As I was scrolling down through TV stations during my morning attempt at exercise I stopped when I saw David Letterman being interviewed. I always enjoyed his show but rarely stayed up late enough to watch it on any kind of regular basis. The retired Letterman was told that Colbert, Kimmel and Fallen all consider him a mentor and they asked him to comment on that. While flattered he kind of admitted that he was just busy putting his show out and did not anticipate that he would one day be considered a mentor. And then he gave credit to Steve Allen for being a mentor to him. It was an entertaining segment, at least for me it was. I’m a fan.
How I drag this topic back to the fastener industry is puzzling even to me, but I have a linear connection from stuff that goes on daily back to the fastener industry. Well, maybe not directly to the fastener industry but back to work, daily life, etc.

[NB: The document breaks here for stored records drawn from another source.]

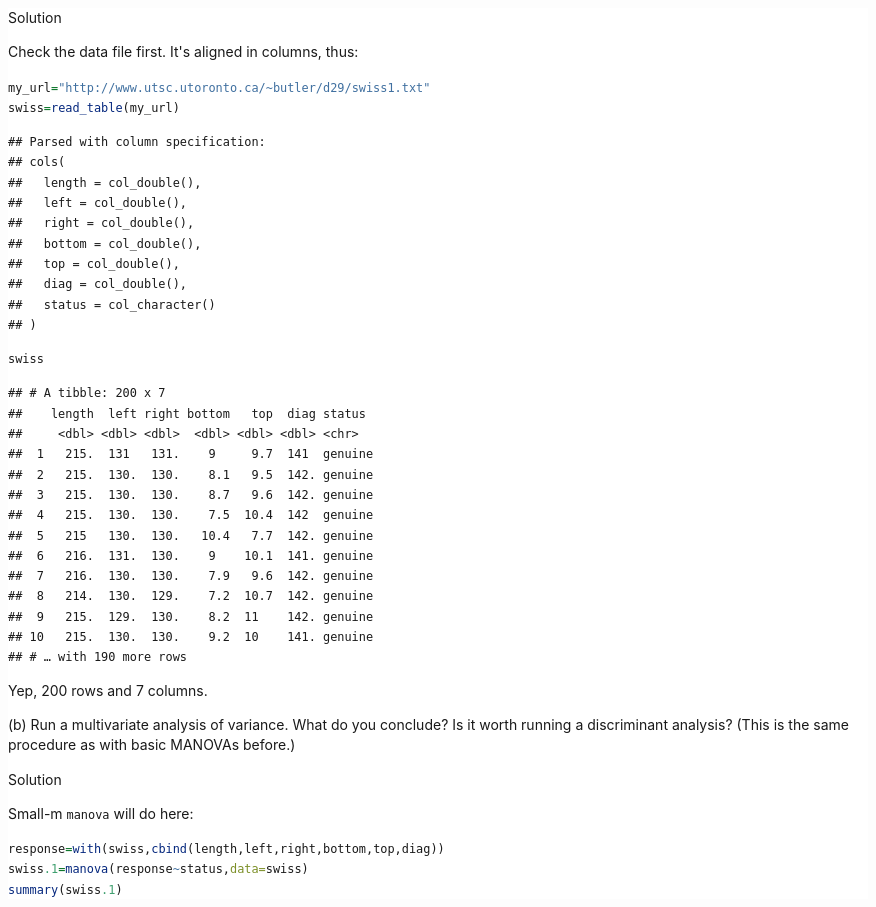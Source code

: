 Solution


Check the data file first. It's aligned in columns, thus:

```r
my_url="http://www.utsc.utoronto.ca/~butler/d29/swiss1.txt"
swiss=read_table(my_url)
```

```
## Parsed with column specification:
## cols(
##   length = col_double(),
##   left = col_double(),
##   right = col_double(),
##   bottom = col_double(),
##   top = col_double(),
##   diag = col_double(),
##   status = col_character()
## )
```

```r
swiss
```

```
## # A tibble: 200 x 7
##    length  left right bottom   top  diag status 
##     <dbl> <dbl> <dbl>  <dbl> <dbl> <dbl> <chr>  
##  1   215.  131   131.    9     9.7  141  genuine
##  2   215.  130.  130.    8.1   9.5  142. genuine
##  3   215.  130.  130.    8.7   9.6  142. genuine
##  4   215.  130.  130.    7.5  10.4  142  genuine
##  5   215   130.  130.   10.4   7.7  142. genuine
##  6   216.  131.  130.    9    10.1  141. genuine
##  7   216.  130.  130.    7.9   9.6  142. genuine
##  8   214.  130.  129.    7.2  10.7  142. genuine
##  9   215.  129.  130.    8.2  11    142. genuine
## 10   215.  130.  130.    9.2  10    141. genuine
## # … with 190 more rows
```

       

Yep, 200 rows and 7 columns.
 

(b) Run a multivariate analysis of variance. What do you
conclude? Is it worth running a discriminant analysis? (This is
the same procedure as with basic MANOVAs before.) 
 
Solution


Small-m `manova` will do here:

```r
response=with(swiss,cbind(length,left,right,bottom,top,diag))
swiss.1=manova(response~status,data=swiss)
summary(swiss.1)
```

As they talked about mentors I recalled that the NFDA launched a mentorship program a few years ago. For all I know the program might be thriving and churning out a host of well mentored fastener industry professionals. I suppose if there is one person enjoying that kind of relationship then it was a worthwhile program. But just like Letterman being a mentor, sometimes the person acting as a mentor or being a teacher, an example or whatever – sometimes they do not even know they are, in essence, being a mentor. I’m a “son of” from the industry. It is not like my dad would sit me down and say “OK, in the fastener industry you have to do this, that and the other”. I just kind of watched, repeated some of the stuff that worked (and was still comfortable for me) and through time he was, of course, a mentor. Lucky for me, I have had several other people I consider mentors and I value each of them. Lots of sons and daughters have this same experience. I’m lucky, I got along with my dad. Some people have mentorship experiences where they NEVER want to do it like their parent did it. I have a nephew who teaches who was raised by my brother, another teacher. When a cousin said to him “hey, a teacher, just like your old man” my nephew quickly and emphatically answers “NO!, nothing like him. I had him in class and I go to work every day trying to do the exact opposite of what he did”. It’s kind of hysterical because the two of them actually get along but my nephew does not budge on their approach to their line of work. So, was my brother a mentor?? I don’t know, but probably.

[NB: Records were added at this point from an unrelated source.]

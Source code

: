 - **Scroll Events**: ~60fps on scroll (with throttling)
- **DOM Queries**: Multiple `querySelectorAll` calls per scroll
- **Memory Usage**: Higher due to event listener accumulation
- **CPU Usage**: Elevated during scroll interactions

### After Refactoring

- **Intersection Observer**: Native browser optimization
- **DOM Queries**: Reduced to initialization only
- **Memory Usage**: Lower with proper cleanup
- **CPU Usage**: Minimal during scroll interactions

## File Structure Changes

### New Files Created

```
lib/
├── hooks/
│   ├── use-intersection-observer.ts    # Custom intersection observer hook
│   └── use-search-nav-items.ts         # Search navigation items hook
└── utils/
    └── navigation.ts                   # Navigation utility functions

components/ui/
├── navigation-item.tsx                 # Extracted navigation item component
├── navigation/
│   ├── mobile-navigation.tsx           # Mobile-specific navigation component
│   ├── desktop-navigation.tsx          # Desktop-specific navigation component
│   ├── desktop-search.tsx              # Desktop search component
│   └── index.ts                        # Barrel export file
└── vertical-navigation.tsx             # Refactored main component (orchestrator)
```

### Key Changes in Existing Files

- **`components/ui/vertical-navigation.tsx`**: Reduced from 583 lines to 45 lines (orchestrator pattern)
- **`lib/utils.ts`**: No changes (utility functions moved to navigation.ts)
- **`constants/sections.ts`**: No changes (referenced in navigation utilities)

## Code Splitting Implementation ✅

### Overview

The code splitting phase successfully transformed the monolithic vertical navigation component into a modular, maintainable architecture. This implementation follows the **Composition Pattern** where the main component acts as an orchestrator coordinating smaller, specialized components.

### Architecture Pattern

Mentors don’t always show up when your young or starting out in your job though that is often the case. I still am meeting people in our industry who are dealing with situations I have not yet encountered and they are, in fact, mentors. This is not my personal example but an example that apply might apply to other industry old timers. There are many owners of distributors who have run a great business for years who are now looking to sell because there is no family member there to take over the business. In that situation, a 65 year old business owner might need a mentor to help them sort out the questions of how to go about selling their business. OK, they need a mentor and accountant and a lawyer. But I’m sure it is helpful to have someone to bounce ideas off of it they’ve been through the process already.
So, I’d be curious to hear feedback from anyone in the NFDA on how the mentorship program has worked out. I hope it has and is going well. But I’m not sure you can just sign up a mentor and say “OK, you’re going to mentor this person”. Like with Letterman, sometimes people just watching you do your job is the best form of education one can offer. Maybe someone is watching you, maybe not. It would be like a “best friends” program. “Hey, sign up and Joe will be your best friend for the next year”. Best friends, or even good friends just happen. You don’t plan them, and sometimes you simply end up being best friends just because you grew up together, or experienced college together or got in trouble as little kids together. Some mentors become mentors because someone watch what they do and how they do it over a long period of time.
This blog site is not really very good at getting people to respond or engage in conversations. That being said, I would welcome people to respond with examples of people you consider mentors. Feel free to share a story. Or even just respond with the name of someone you consider a mentor. Or don’t do it. Whatever suits you on this lovely Sunday morning.